2. Access to open source intelligence:
When you use the internet to advertise your business you expose your business to the world. The full implications of the reality continue to elude some business folk. To be clear: you cannot use the World Wide Web to promote controversial goods and services to a select group of people - that is not how the Web works. Whether you are selling furs or rhinoceros horn powder or surveillance tools that can be abused by repressive regimes, trying to do so discreetly via the Web is not possible; history and logic clearly show that when you try this, your business will be discovered by critics, explored, and possibly exposed.
3. Publication tools abound
Sites like Wikileaks and Pastebin enable anonymous publication of stolen information, reducing risks for those who engage in haxposure.
4. Appetite for anger
The global reach of social media, which can act as an amplifier for outrage – sometimes in the absence of supporting data – can be an attractive platform for the crusading hacker, increasing the spread and impact of published secrets.
5. Complexity is the enemy of security and secrecy
It is clear that keeping secrets is hard when they are kept in digital form. Complex systems typically contain multiple unpatched vulnerabilities that are known and can be exploited, plus some number of zero-day exploits that are not known, much less patched.

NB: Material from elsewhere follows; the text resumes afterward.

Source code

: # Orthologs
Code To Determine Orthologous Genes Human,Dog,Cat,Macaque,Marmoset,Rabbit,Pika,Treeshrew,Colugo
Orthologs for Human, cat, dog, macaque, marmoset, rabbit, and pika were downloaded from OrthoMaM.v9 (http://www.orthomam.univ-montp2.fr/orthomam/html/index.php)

Furthermore, digital secrets are much easier to exfiltrate, potentially a mere blip in outbound network traffic, or a tiny bit of physical media.
What are the implications of these factors? First and foremost they underline the need to get the security basics right.
You are definitely going to need, at a minimum:
- Strong authentication, anti-malware and encryption (these could have limited damage for both Hacking Team and Ashley Madison).
- Backup and disaster recovery plans and capabilities
- An incident response plan (lack thereof was apparent at Sony Pictures)
- Insider threat monitoring (one trusted party with privileged access can cause way more trouble than thousands of external attackers – see Snowden vs NSA)
Beyond these basic security techniques there are strategic factors that need to be adjusted to address the threat of haxposure:
- Risk assessment: Do your security policies and controls reflect awareness of the haxposure threat?
- Operational awareness: Is the organisation mindful of the potential to invite haxposure attacks in the way it conducts its organisation?
- Organisational transparency: Is the organisation being unnecessarily secretive in its operations? And are decisions to keep secrets with a full awareness of the potential for leaks and associated blowback?
Will we see more cases of haxposure in 2016? The answer depends on several factors including the extent to which organisations educate themselves about this threat and take appropriate countermeasures.
If a few high profile companies succeed in heading off such attacks and work with law enforcement to bring perpetrators to justice that may act as a deterrent. Unfortunately, it is also possible that haxposure will be encouraged by risky corporate secrecy.
Hackers who feel that they have right on their side and a right to act as arbiters of justice may feel inclined to seek out further secrets and expose them, potentially damaging innocent victims in the process.